Daddy's Little Girl

Diagnosis: Heart Defect

By A Dad

The day my wife told me we were expecting, I was both excited and scared. We had been married only a year. I was so happy to hear it. I had a good job, we lived in a nice place so everything seemed to be fitting together nicely.

My wife didn’'t have much morning sickness, I remember, and she liked fresh fruit during the pregnancy. We went to our first ultrasound about 16 weeks or so, and were told everything seemed to be going fine. Then a month later we went to our second ultrasound when our doctor told us to see a specialist because she thought she saw something unusual and couldn't be sure what it was.

The second doctor did a level 2 ultrasound. When he was through he told us that he believed it was a defect with the diaphragm, there was a hole in it and the stomach was protruding into the chest cavity, but he wanted us to go to the children’s hospital to do a more thorough scan. There was about a week time lapse until the test, and I looked for everything I possibly could on the condition and found that although it is a serious defect, it is not necessarily fatal. So we had a shot of a viable baby.

It was an emotional roller coaster for us. We were scared that it would be fatal then found out there was a chance. We promised ourselves that even if there was only a 10% chance for the baby, we would give her all the chance we could. I had a good job with a really good health plan, so it was a no-brainer that we would give her all the chances she needed.

When we went to our appointment at the hospital, the doctor, a prenatal cardiologist, told us what it really was: Our baby girl had a defect in her heart that made her heart so large that her lungs didn’t develop enough. A valve had not formed in her heart so her heart just got bigger and bigger. That’s why the first doctor thought it was the stomach coming into the chest cavity. But it was her heart. The cardiologist told us that there was no chance that she will live beyond birth. She didn’'t have the lung capacity to breathe when she would be born. In the womb, here is a healthy kicking baby girl but once she leaves the womb she is going to die. Our baby girl didn’t have a chance.

We both just sat there numb, tears flowing not knowing what to do or say. He recommended that we terminate knowing that there was no choice. We walked out to the parking lot and I don’t even remember how we got to the car. Once we got there my wife and I hugged and cried for a long time in the lot. My baby girl was going die and her daddy could do nothing for her. So here we are, at first being scared that there was something wrong with our baby girl, next we find out that yes there is something wrong but there is also a chance, then we find out no there is no chance for our baby.

We chose to induce an early labor, it was the 21st week of her pregnancy. I was a coward, I couldn’t stay with my wife while they were inducing. I've never told her this but I think it's one thing that I will always be sorry to her for.

After the baby was delivered, they covered her up and took her out. I was in the hallway crying, not being able to do anything else, I was just numb don’t even remember what else I was feeling.

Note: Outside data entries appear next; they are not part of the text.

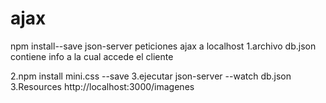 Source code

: # ajax
npm install--save json-server 
peticiones ajax a localhost
1.archivo db.json contiene info a la cual accede el cliente

2.npm install mini.css --save
3.ejecutar json-server --watch db.json
3.Resources
http://localhost:3000/imagenes
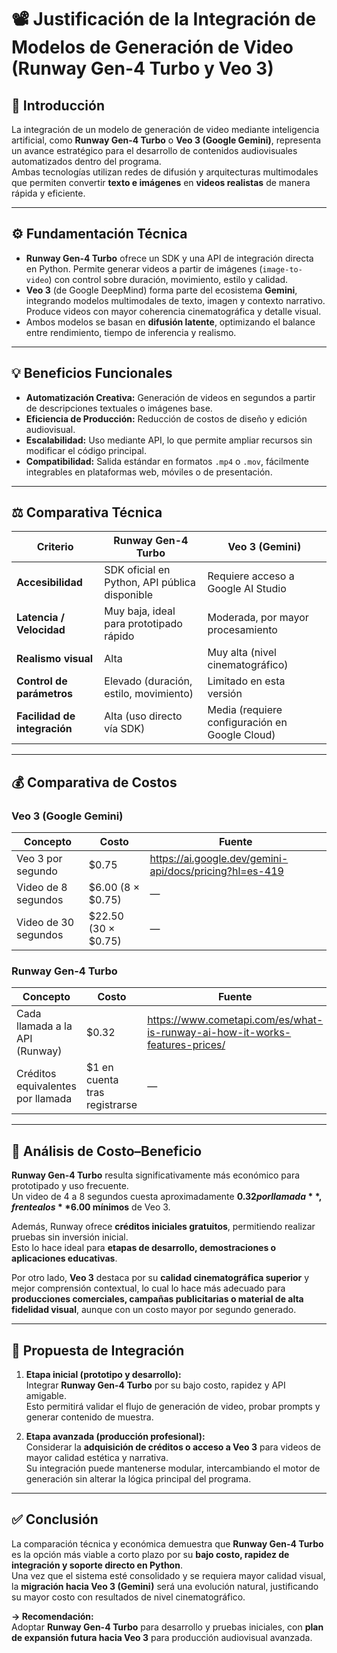 # 📽️ Justificación de la Integración de Modelos de Generación de Video (Runway Gen-4 Turbo y Veo 3)

## 🧠 Introducción
La integración de un modelo de generación de video mediante inteligencia artificial, como **Runway Gen-4 Turbo** o **Veo 3 (Google Gemini)**, representa un avance estratégico para el desarrollo de contenidos audiovisuales automatizados dentro del programa.  
Ambas tecnologías utilizan redes de difusión y arquitecturas multimodales que permiten convertir **texto e imágenes** en **videos realistas** de manera rápida y eficiente.

---

## ⚙️ Fundamentación Técnica

- **Runway Gen-4 Turbo** ofrece un SDK y una API de integración directa en Python. Permite generar videos a partir de imágenes (`image-to-video`) con control sobre duración, movimiento, estilo y calidad.  
- **Veo 3** (de Google DeepMind) forma parte del ecosistema **Gemini**, integrando modelos multimodales de texto, imagen y contexto narrativo. Produce videos con mayor coherencia cinematográfica y detalle visual.  
- Ambos modelos se basan en **difusión latente**, optimizando el balance entre rendimiento, tiempo de inferencia y realismo.

---

## 💡 Beneficios Funcionales

- **Automatización Creativa:** Generación de videos en segundos a partir de descripciones textuales o imágenes base.  
- **Eficiencia de Producción:** Reducción de costos de diseño y edición audiovisual.  
- **Escalabilidad:** Uso mediante API, lo que permite ampliar recursos sin modificar el código principal.  
- **Compatibilidad:** Salida estándar en formatos `.mp4` o `.mov`, fácilmente integrables en plataformas web, móviles o de presentación.

---

## ⚖️ Comparativa Técnica

| Criterio | Runway Gen-4 Turbo | Veo 3 (Gemini) |
|-----------|-------------------|----------------|
| **Accesibilidad** | SDK oficial en Python, API pública disponible | Requiere acceso a Google AI Studio |
| **Latencia / Velocidad** | Muy baja, ideal para prototipado rápido | Moderada, por mayor procesamiento |
| **Realismo visual** | Alta | Muy alta (nivel cinematográfico) |
| **Control de parámetros** | Elevado (duración, estilo, movimiento) | Limitado en esta versión |
| **Facilidad de integración** | Alta (uso directo vía SDK) | Media (requiere configuración en Google Cloud) |

---

## 💰 Comparativa de Costos

### **Veo 3 (Google Gemini)**
| Concepto              | Costo               | Fuente |
|-----------------------|---------------------|--------|
| Veo 3 por segundo     | $0.75               | https://ai.google.dev/gemini-api/docs/pricing?hl=es-419 |
| Video de 8 segundos   | $6.00 (8 × $0.75)   | — |
| Video de 30 segundos  | $22.50 (30 × $0.75) | — |

### **Runway Gen-4 Turbo**
| Concepto                            | Costo                         | Fuente |
|------------------------------------|--------------------------------|--------|
| Cada llamada a la API (Runway)     | $0.32                          | https://www.cometapi.com/es/what-is-runway-ai-how-it-works-features-prices/ |
| Créditos equivalentes por llamada  | $1 en cuenta tras registrarse  | — |

---

## 🧮 Análisis de Costo–Beneficio

**Runway Gen-4 Turbo** resulta significativamente más económico para prototipado y uso frecuente.  
Un video de 4 a 8 segundos cuesta aproximadamente **$0.32 por llamada**, frente a los **$6.00 mínimos** de Veo 3.  

Además, Runway ofrece **créditos iniciales gratuitos**, permitiendo realizar pruebas sin inversión inicial.  
Esto lo hace ideal para **etapas de desarrollo, demostraciones o aplicaciones educativas**.  

Por otro lado, **Veo 3** destaca por su **calidad cinematográfica superior** y mejor comprensión contextual, lo cual lo hace más adecuado para **producciones comerciales, campañas publicitarias o material de alta fidelidad visual**, aunque con un costo mayor por segundo generado.

---

## 🧩 Propuesta de Integración

1. **Etapa inicial (prototipo y desarrollo):**  
   Integrar **Runway Gen-4 Turbo** por su bajo costo, rapidez y API amigable.  
   Esto permitirá validar el flujo de generación de video, probar prompts y generar contenido de muestra.

2. **Etapa avanzada (producción profesional):**  
   Considerar la **adquisición de créditos o acceso a Veo 3** para videos de mayor calidad estética y narrativa.  
   Su integración puede mantenerse modular, intercambiando el motor de generación sin alterar la lógica principal del programa.

---

## ✅ Conclusión

La comparación técnica y económica demuestra que **Runway Gen-4 Turbo** es la opción más viable a corto plazo por su **bajo costo, rapidez de integración y soporte directo en Python**.  
Una vez que el sistema esté consolidado y se requiera mayor calidad visual, la **migración hacia Veo 3 (Gemini)** será una evolución natural, justificando su mayor costo con resultados de nivel cinematográfico.

**→ Recomendación:**  
Adoptar **Runway Gen-4 Turbo** para desarrollo y pruebas iniciales, con **plan de expansión futura hacia Veo 3** para producción audiovisual avanzada.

This happened years ago and I can'’t forget my little girl. I'’m writing this because I read a story on yahoo and realized that I will never forget my little girl. Even as I write I have tears flowing. I was never really religious but when I flew on a business trip shortly after our loss, I thought as the tears formed my baby girl is up here somewhere. I wonder if she’ll ever forgive her father for being a coward. I never mention this to anyone because I’m a man and in our culture we are meant to be strong. There doesn't a day go by where I don'’t think of daddy’s little girl. I don’t know if there is a heaven but I hope there is for my baby'’s sake. Nobody knows but I named her Sam, short for Samantha, I call her that when I talk to her. When I tell her that Daddy loves her.